In the material below, pictures must be dropped. Repeat exactly, and only, the lines from the line with "- **Provide all building blocks**" to the line with "Bestrafungen sind Aktionen", both ends included.

--------

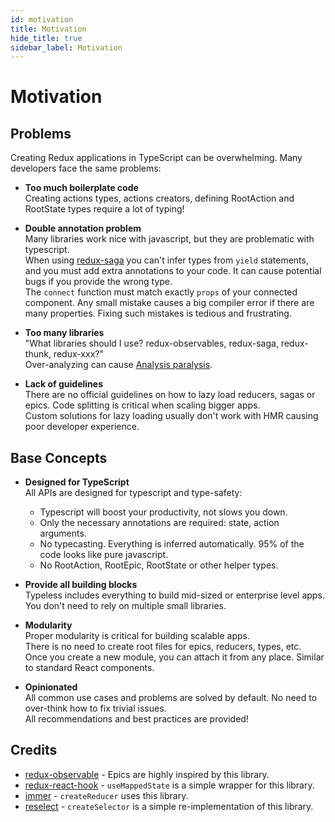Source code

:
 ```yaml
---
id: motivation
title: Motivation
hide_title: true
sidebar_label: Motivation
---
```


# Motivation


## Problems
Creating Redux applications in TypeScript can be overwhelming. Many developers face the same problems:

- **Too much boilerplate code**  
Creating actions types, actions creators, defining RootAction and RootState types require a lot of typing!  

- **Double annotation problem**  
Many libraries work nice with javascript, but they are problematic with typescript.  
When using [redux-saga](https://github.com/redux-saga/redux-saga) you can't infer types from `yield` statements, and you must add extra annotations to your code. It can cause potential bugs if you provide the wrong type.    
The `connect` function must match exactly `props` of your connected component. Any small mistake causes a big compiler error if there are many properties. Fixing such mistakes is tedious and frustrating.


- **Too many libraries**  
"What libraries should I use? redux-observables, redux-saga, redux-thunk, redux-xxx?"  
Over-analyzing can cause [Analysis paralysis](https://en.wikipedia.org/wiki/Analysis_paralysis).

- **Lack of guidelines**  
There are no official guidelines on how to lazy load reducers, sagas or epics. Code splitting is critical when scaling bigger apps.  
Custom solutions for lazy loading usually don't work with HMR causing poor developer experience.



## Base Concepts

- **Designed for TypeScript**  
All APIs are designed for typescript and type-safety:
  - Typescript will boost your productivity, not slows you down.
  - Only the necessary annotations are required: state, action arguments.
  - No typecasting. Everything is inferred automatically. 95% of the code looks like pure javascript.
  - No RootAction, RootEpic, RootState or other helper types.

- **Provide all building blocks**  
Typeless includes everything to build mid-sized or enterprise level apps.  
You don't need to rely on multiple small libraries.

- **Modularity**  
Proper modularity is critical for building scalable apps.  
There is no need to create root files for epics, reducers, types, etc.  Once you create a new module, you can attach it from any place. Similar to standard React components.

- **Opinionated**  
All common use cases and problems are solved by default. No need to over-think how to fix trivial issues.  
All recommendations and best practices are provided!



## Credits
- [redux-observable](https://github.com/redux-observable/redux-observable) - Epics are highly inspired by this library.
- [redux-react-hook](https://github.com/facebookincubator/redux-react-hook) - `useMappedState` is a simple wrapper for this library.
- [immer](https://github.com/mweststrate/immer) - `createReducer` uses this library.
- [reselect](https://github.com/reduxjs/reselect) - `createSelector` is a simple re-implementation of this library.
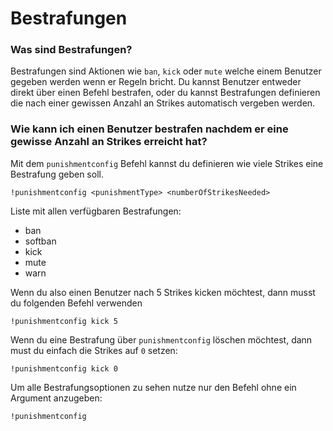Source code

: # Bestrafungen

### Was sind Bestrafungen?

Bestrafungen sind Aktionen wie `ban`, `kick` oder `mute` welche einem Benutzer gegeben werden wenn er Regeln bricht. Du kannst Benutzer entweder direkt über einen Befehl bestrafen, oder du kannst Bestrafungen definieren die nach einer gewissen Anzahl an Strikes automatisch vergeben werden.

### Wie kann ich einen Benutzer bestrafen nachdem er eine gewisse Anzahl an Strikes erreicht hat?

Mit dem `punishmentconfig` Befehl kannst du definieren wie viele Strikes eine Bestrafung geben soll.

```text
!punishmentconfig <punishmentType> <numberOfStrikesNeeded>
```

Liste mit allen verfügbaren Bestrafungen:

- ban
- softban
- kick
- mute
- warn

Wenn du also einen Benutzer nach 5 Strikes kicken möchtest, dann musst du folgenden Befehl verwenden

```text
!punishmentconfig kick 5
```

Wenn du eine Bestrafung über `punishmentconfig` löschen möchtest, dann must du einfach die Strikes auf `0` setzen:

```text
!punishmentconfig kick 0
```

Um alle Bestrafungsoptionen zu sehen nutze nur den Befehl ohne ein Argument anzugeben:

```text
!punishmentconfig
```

--------

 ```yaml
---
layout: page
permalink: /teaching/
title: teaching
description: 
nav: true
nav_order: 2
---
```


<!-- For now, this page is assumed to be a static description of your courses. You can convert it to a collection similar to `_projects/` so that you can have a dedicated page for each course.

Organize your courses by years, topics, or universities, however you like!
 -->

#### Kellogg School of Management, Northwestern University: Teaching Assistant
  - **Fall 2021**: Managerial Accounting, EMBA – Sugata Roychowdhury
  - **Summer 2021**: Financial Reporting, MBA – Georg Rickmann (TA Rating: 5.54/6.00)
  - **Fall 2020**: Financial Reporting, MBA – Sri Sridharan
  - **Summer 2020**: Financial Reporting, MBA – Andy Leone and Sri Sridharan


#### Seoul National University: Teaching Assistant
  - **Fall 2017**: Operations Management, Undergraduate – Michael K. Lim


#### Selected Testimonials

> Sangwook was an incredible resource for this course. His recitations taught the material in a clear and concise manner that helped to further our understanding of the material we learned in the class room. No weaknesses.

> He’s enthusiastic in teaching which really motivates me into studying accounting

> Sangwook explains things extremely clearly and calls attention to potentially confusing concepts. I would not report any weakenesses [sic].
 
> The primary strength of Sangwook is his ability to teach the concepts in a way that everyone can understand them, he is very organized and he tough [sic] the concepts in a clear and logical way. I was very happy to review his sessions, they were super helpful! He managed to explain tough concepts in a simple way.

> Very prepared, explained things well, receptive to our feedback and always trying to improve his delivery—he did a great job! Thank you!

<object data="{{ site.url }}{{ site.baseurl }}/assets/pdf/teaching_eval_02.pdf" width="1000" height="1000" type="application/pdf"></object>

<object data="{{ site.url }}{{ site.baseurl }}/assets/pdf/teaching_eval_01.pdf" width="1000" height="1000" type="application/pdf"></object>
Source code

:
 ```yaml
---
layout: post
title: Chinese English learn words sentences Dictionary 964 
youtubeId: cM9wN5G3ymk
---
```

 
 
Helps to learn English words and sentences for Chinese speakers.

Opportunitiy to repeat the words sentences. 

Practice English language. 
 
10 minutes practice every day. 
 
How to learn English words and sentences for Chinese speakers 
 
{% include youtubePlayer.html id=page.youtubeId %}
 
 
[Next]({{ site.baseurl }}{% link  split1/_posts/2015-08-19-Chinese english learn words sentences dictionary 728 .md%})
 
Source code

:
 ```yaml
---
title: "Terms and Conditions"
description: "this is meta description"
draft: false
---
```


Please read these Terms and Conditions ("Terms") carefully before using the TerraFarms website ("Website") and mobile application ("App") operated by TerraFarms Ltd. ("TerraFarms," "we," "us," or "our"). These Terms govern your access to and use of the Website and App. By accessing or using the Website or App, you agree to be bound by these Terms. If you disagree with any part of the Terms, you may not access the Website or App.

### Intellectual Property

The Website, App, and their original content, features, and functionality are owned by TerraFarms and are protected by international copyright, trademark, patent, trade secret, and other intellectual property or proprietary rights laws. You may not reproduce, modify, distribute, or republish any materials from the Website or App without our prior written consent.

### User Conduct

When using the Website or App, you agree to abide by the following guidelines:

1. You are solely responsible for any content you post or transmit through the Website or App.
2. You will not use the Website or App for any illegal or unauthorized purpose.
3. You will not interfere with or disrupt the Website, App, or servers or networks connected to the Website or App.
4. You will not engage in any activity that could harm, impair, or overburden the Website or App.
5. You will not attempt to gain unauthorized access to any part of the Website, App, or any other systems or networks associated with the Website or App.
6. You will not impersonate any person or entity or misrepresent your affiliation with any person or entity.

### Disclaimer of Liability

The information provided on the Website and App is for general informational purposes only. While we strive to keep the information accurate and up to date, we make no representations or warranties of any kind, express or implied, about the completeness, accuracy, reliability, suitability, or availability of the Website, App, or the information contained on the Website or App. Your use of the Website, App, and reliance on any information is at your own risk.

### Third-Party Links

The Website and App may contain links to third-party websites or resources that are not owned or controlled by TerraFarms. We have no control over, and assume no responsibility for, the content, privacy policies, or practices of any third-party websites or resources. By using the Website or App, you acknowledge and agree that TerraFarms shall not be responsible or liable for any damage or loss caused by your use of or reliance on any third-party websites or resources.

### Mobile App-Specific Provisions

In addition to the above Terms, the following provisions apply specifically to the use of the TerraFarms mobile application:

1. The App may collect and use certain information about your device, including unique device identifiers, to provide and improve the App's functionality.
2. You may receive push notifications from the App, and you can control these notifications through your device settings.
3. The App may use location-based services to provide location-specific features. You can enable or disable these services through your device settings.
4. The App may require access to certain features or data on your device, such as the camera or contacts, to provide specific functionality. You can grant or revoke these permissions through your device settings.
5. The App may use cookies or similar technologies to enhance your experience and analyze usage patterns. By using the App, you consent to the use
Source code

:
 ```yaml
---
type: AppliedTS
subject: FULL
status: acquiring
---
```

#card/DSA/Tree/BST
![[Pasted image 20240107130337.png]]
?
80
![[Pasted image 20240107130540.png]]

--------

ANSWER SECTION:
- **Provide all building blocks**  
Typeless includes everything to build mid-sized or enterprise level apps.  
You don't need to rely on multiple small libraries.

- **Modularity**  
Proper modularity is critical for building scalable apps.  
There is no need to create root files for epics, reducers, types, etc.  Once you create a new module, you can attach it from any place. Similar to standard React components.

- **Opinionated**  
All common use cases and problems are solved by default. No need to over-think how to fix trivial issues.  
All recommendations and best practices are provided!



## Credits
- [redux-observable](https://github.com/redux-observable/redux-observable) - Epics are highly inspired by this library.
- [redux-react-hook](https://github.com/facebookincubator/redux-react-hook) - `useMappedState` is a simple wrapper for this library.
- [immer](https://github.com/mweststrate/immer) - `createReducer` uses this library.
- [reselect](https://github.com/reduxjs/reselect) - `createSelector` is a simple re-implementation of this library.
Source code

: # Bestrafungen

### Was sind Bestrafungen?

Bestrafungen sind Aktionen wie `ban`, `kick` oder `mute` welche einem Benutzer gegeben werden wenn er Regeln bricht. Du kannst Benutzer entweder direkt über einen Befehl bestrafen, oder du kannst Bestrafungen definieren die nach einer gewissen Anzahl an Strikes automatisch vergeben werden.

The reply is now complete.